High Stack Battery

Phoenician Energy’s aluminum-air batteries win in Yara Marine’s accelerator program

Yara Marine Technologies, a Norway-based provider of exhaust gas cleaning systems, has selected Phoenician Energy’s aluminum-air batteries as the winner of its corporate accelerator program, Yara Marine X.

High Stack Battery; Image by Yara Marine

Yara Marine X was launched in September as a startup competition aiming to provide a home for technology and solutions that are expected to contribute to a greener maritime industry.

The competition was designed to attract mature start-ups looking for partners and investors. 

Phoenician Energy licenses aluminum-air battery technology and adapts it to marine applications. The company has developed a 4,8 MWh system enclosed in a 20-foot shipping container. 

“Phoenician Energy’s use of aluminum-air battery technology for the maritime industry triggered our scientists’ curiosity. Their container battery is especially interesting. The concept taps into several recent trends and developments, such as circular economy and electrification of marine vessels. We believe this technology may have an important role to play in a greener maritime industry for future generations,” Thomas Koniordos, CEO of Yara Marine Technologies, said.

“Charging an Al-air battery actually happens at an aluminum production plant.
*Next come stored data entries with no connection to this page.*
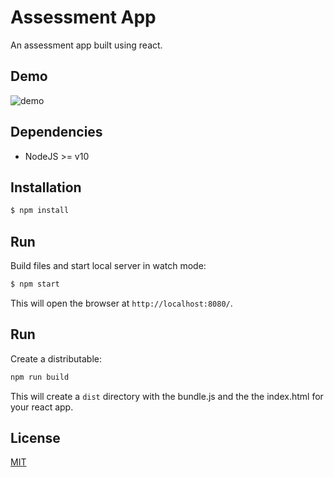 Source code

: # Assessment App

An assessment app built using react.

## Demo
![demo](demo.gif)

## Dependencies
* NodeJS >= v10

## Installation
```bash
$ npm install
```

## Run
Build files and start local server in watch mode:
```js
$ npm start
```
This will open the browser at `http://localhost:8080/`.

## Run
Create a distributable:
```bash
npm run build
```
This will create a `dist` directory with the bundle.js and the the index.html for your react app.

## License
[MIT](LICENSE)
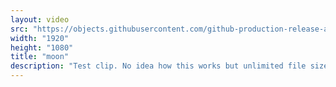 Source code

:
 ```yaml
---
layout: video
src: "https://objects.githubusercontent.com/github-production-release-asset-2e65be/639350783/c2b45942-8063-438f-8650-d3c4f2852d9d?X-Amz-Algorithm=AWS4-HMAC-SHA256&X-Amz-Credential=AKIAIWNJYAX4CSVEH53A%2F20230515%2Fus-east-1%2Fs3%2Faws4_request&X-Amz-Date=20230515T164509Z&X-Amz-Expires=300&X-Amz-Signature=68c1be392b3569fb446dbd9ecfdc191d9d64dd900fef7627c668c95fdccb7971&X-Amz-SignedHeaders=host&actor_id=96582306&key_id=0&repo_id=639350783&response-content-disposition=attachment%3B%20filename%3D2023-05-11.02-29-24.mp4&response-content-type=application%2Foctet-stream"
width: "1920"
height: "1080"
title: "moon"
description: "Test clip. No idea how this works but unlimited file size sounds cool."
---
```

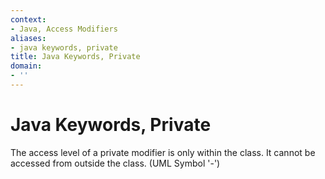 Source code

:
```yaml
---
context:
- Java, Access Modifiers
aliases:
- java keywords, private
title: Java Keywords, Private
domain:
- ''
---
```


# Java Keywords, Private

The access level of a private modifier is only within the class. It cannot be accessed from outside the class. (UML Symbol '-')

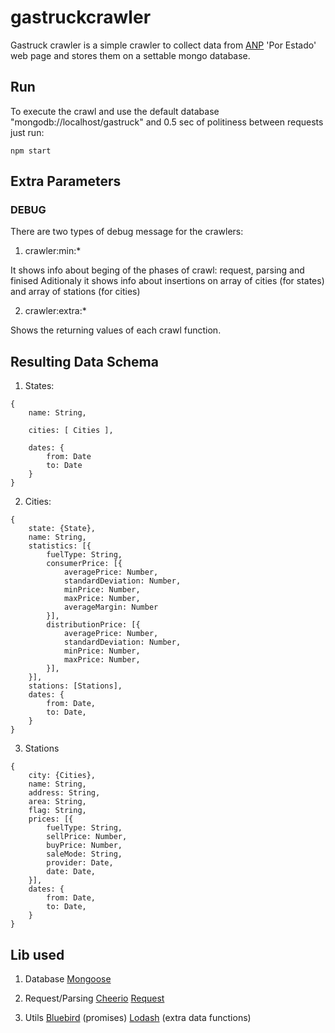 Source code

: # gastruckcrawler

Gastruck crawler is a simple crawler to collect data from [ANP](http://www.anp.gov.br/preco/) 'Por Estado' web page and stores
them on a settable mongo database.

## Run
To execute the crawl and use the default database "mongodb://localhost/gastruck" and 0.5 sec of politiness between requests
just run:


```
npm start
```

## Extra Parameters

### DEBUG

There are two types of debug message for the crawlers:

1. crawler:min:*

It shows info about beging of the phases of crawl: request, parsing and finised
Aditionaly it shows info about insertions on array of cities (for states) and array
of stations (for cities)

2. crawler:extra:*

Shows the returning values of each crawl function.

## Resulting Data Schema

1. States:

```
{
	name: String,
	
	cities: [ Cities ],

	dates: {
		from: Date
		to: Date
	}
}
```

2. Cities:

```
{
	state: {State},
	name: String,
	statistics: [{
		fuelType: String,
		consumerPrice: [{
			averagePrice: Number,
			standardDeviation: Number,
			minPrice: Number,
			maxPrice: Number,
			averageMargin: Number
		}],
		distributionPrice: [{
			averagePrice: Number,
			standardDeviation: Number,
			minPrice: Number,
			maxPrice: Number,
		}],
	}],
	stations: [Stations],
	dates: {
		from: Date,
		to: Date,
	}
}
```

3. Stations

```
{
	city: {Cities},
	name: String,
	address: String,
	area: String,
	flag: String,
	prices: [{
		fuelType: String,
		sellPrice: Number,
		buyPrice: Number,
		saleMode: String,
		provider: Date,
		date: Date,
	}],
	dates: {
		from: Date,
		to: Date,
	}
}
```

## Lib used

1. Database
[Mongoose](https://github.com/Automattic/mongoose)

2. Request/Parsing
[Cheerio](https://github.com/cheeriojs/cheerio)
[Request](https://github.com/request/request)

3. Utils
[Bluebird](https://github.com/petkaantonov/bluebird) (promises)
[Lodash](https://lodash.com/docs) (extra data functions) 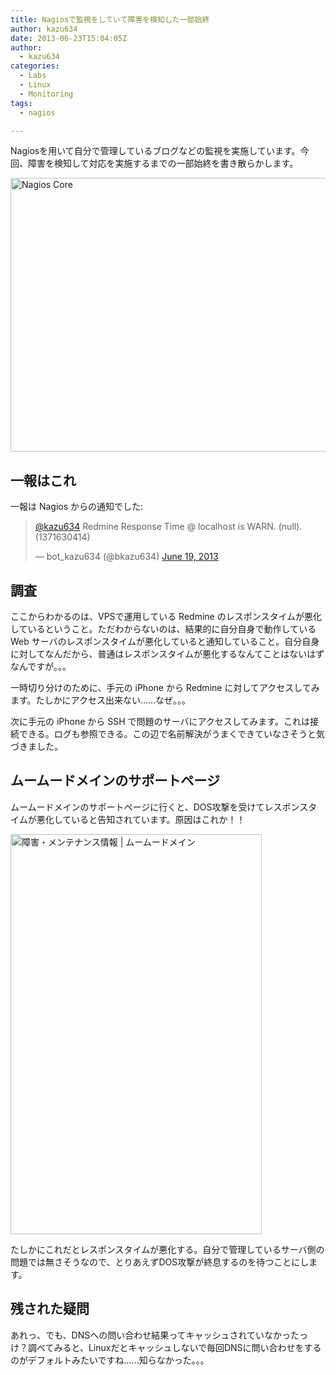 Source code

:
 ```yaml
---
title: Nagiosで監視をしていて障害を検知した一部始終
author: kazu634
date: 2013-06-23T15:04:05Z
author:
  - kazu634
categories:
  - Labs
  - Linux
  - Monitoring
tags:
  - nagios

---
```

Nagiosを用いて自分で管理しているブログなどの監視を実施しています。今回、障害を検知して対応を実施するまでの一部始終を書き散らかします。

<img src="http://farm4.staticflickr.com/3770/9086339526_885a1a655d_z.jpg" width="640" height="438" alt="Nagios Core" />

<!-- more -->

## 一報はこれ

一報は Nagios からの通知でした:

<blockquote class="twitter-tweet">
<p>
<a href="https://twitter.com/kazu634" onclick="__gaTracker('send', 'event', 'outbound-article', 'https://twitter.com/kazu634', '@kazu634');">@kazu634</a> Redmine Response Time @ localhost is WARN. (null). (1371630414)
</p>
  
<p>
    &mdash; bot_kazu634 (@bkazu634) <a href="https://twitter.com/bkazu634/statuses/347269245949845505" onclick="__gaTracker('send', 'event', 'outbound-article', 'https://twitter.com/bkazu634/statuses/347269245949845505', 'June 19,  2013');">June 19, 2013</a>
</p>
</blockquote>



## 調査

ここからわかるのは、VPSで運用している Redmine のレスポンスタイムが悪化しているということ。ただわからないのは、結果的に自分自身で動作している Web サーバのレスポンスタイムが悪化していると通知していること。自分自身に対してなんだから、普通はレスポンスタイムが悪化するなんてことはないはずなんですが。。。

一時切り分けのために、手元の iPhone から Redmine に対してアクセスしてみます。たしかにアクセス出来ない……なぜ。。。

次に手元の iPhone から SSH で問題のサーバにアクセスしてみます。これは接続できる。ログも参照できる。この辺で名前解決がうまくできていなさそうと気づきました。

## ムームードメインのサポートページ

ムームードメインのサポートページに行くと、DOS攻撃を受けてレスポンスタイムが悪化していると告知されています。原因はこれか！！

<img src="http://farm4.staticflickr.com/3747/9084133981_638b6e3753_z.jpg" width="402" height="640" alt="障害・メンテナンス情報 | ムームードメイン" />

たしかにこれだとレスポンスタイムが悪化する。自分で管理しているサーバ側の問題では無さそうなので、とりあえずDOS攻撃が終息するのを待つことにします。

## 残された疑問

あれっ、でも、DNSへの問い合わせ結果ってキャッシュされていなかったっけ？調べてみると、Linuxだとキャッシュしないで毎回DNSに問い合わせをするのがデフォルトみたいですね……知らなかった。。。

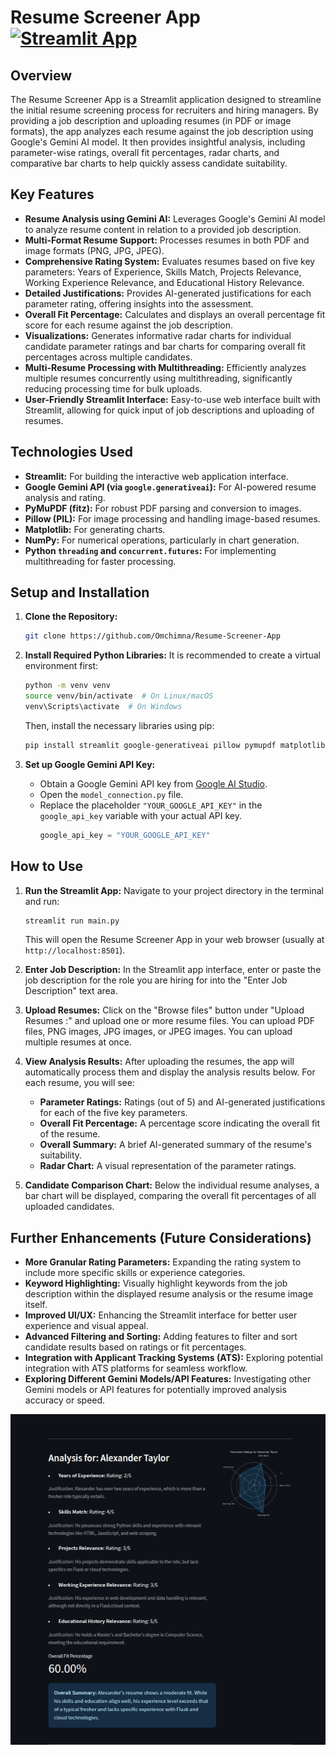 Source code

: # Resume Screener App &nbsp;&nbsp;[![Streamlit App](https://static.streamlit.io/badges/streamlit_badge_black_white.svg)](https://resume-screener-app.streamlit.app/)  

## Overview

The Resume Screener App is a Streamlit application designed to streamline the initial resume screening process for recruiters and hiring managers.  By providing a job description and uploading resumes (in PDF or image formats), the app analyzes each resume against the job description using Google's Gemini AI model.  It then provides insightful analysis, including parameter-wise ratings, overall fit percentages, radar charts, and comparative bar charts to help quickly assess candidate suitability.

## Key Features

*   **Resume Analysis using Gemini AI:** Leverages Google's Gemini AI model to analyze resume content in relation to a provided job description.
*   **Multi-Format Resume Support:**  Processes resumes in both PDF and image formats (PNG, JPG, JPEG).
*   **Comprehensive Rating System:**  Evaluates resumes based on five key parameters: Years of Experience, Skills Match, Projects Relevance, Working Experience Relevance, and Educational History Relevance.
*   **Detailed Justifications:**  Provides AI-generated justifications for each parameter rating, offering insights into the assessment.
*   **Overall Fit Percentage:** Calculates and displays an overall percentage fit score for each resume against the job description.
*   **Visualizations:** Generates informative radar charts for individual candidate parameter ratings and bar charts for comparing overall fit percentages across multiple candidates.
*   **Multi-Resume Processing with Multithreading:**  Efficiently analyzes multiple resumes concurrently using multithreading, significantly reducing processing time for bulk uploads.
*   **User-Friendly Streamlit Interface:**  Easy-to-use web interface built with Streamlit, allowing for quick input of job descriptions and uploading of resumes.


## Technologies Used

*   **Streamlit:**  For building the interactive web application interface.
*   **Google Gemini API (via `google.generativeai`):** For AI-powered resume analysis and rating.
*   **PyMuPDF (fitz):** For robust PDF parsing and conversion to images.
*   **Pillow (PIL):**  For image processing and handling image-based resumes.
*   **Matplotlib:** For generating charts.
*   **NumPy:** For numerical operations, particularly in chart generation.
*   **Python `threading` and `concurrent.futures`:** For implementing multithreading for faster processing.


## Setup and Installation

1.  **Clone the Repository:**
    ```bash
    git clone https://github.com/Omchimna/Resume-Screener-App
    ```

2.  **Install Required Python Libraries:**
    It is recommended to create a virtual environment first:
    ```bash
    python -m venv venv
    source venv/bin/activate  # On Linux/macOS
    venv\Scripts\activate  # On Windows
    ```
    Then, install the necessary libraries using pip:
    ```bash
    pip install streamlit google-generativeai pillow pymupdf matplotlib numpy
    ```

3.  **Set up Google Gemini API Key:**
    *   Obtain a Google Gemini API key from [Google AI Studio](https://makersuite.google.com/app/apikey).
    *   Open the `model_connection.py` file.
    *   Replace the placeholder `"YOUR_GOOGLE_API_KEY"` in the `google_api_key` variable with your actual API key.
        ```python
        google_api_key = "YOUR_GOOGLE_API_KEY"
        ```

## How to Use

1.  **Run the Streamlit App:**
    Navigate to your project directory in the terminal and run:
    ```bash
    streamlit run main.py
    ```
    This will open the Resume Screener App in your web browser (usually at `http://localhost:8501`).

2.  **Enter Job Description:**
    In the Streamlit app interface, enter or paste the job description for the role you are hiring for into the "Enter Job Description" text area.

3.  **Upload Resumes:**
    Click on the "Browse files" button under "Upload Resumes :" and upload one or more resume files. You can upload PDF files, PNG images, JPG images, or JPEG images.  You can upload multiple resumes at once.

4.  **View Analysis Results:**
    After uploading the resumes, the app will automatically process them and display the analysis results below. For each resume, you will see:
    *   **Parameter Ratings:** Ratings (out of 5) and AI-generated justifications for each of the five key parameters.
    *   **Overall Fit Percentage:**  A percentage score indicating the overall fit of the resume.
    *   **Overall Summary:**  A brief AI-generated summary of the resume's suitability.
    *   **Radar Chart:** A visual representation of the parameter ratings.

5.  **Candidate Comparison Chart:**
    Below the individual resume analyses, a bar chart will be displayed, comparing the overall fit percentages of all uploaded candidates.

## Further Enhancements (Future Considerations)

*   **More Granular Rating Parameters:**  Expanding the rating system to include more specific skills or experience categories.
*   **Keyword Highlighting:**  Visually highlight keywords from the job description within the displayed resume analysis or the resume image itself.
*   **Improved UI/UX:**  Enhancing the Streamlit interface for better user experience and visual appeal.
*   **Advanced Filtering and Sorting:**  Adding features to filter and sort candidate results based on ratings or fit percentages.
*   **Integration with Applicant Tracking Systems (ATS):** Exploring potential integration with ATS platforms for seamless workflow.
*   **Exploring Different Gemini Models/API Features:**  Investigating other Gemini models or API features for potentially improved analysis accuracy or speed.




![](/Screenshot1.png "Screenshot1")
You may say that the battery consumes aluminum, the most abundant metal in the Earth’s crust. Furthermore, the alumina generated from the aluminum in the battery, as it depletes, is a valued commodity. The alumina can be recycled back to aluminum at the aluminum plant, but it also has uses in other industries. Together with Yara Marine Technologies, Phoenician Energy will move into its next phase,” Jesper Hellström, Yara Marine’s Head of Research and Development, added.

“Al–air batteries have one of the highest energy densities of all batteries, with more than four times the capacity of the conventional lithium-ion battery. Higher density means that longer ranges can be achieved, and a smaller footprint means more space for revenue-producing cargo. In addition, we do not recharge our system onboard, instead, we replace it with a fully charged one, eliminating downtime that would be required for recharging conventional batteries. The consumed battery is then reequipped with new aluminum and it is ready to go another turn. Furthermore, Aluminum-air batteries do not lose capacity when not in use nor do they degrade over time. They are also inherently safe, with no danger of temperature runaway,” Udi Erell, Founder and President at Phoenician Energy says.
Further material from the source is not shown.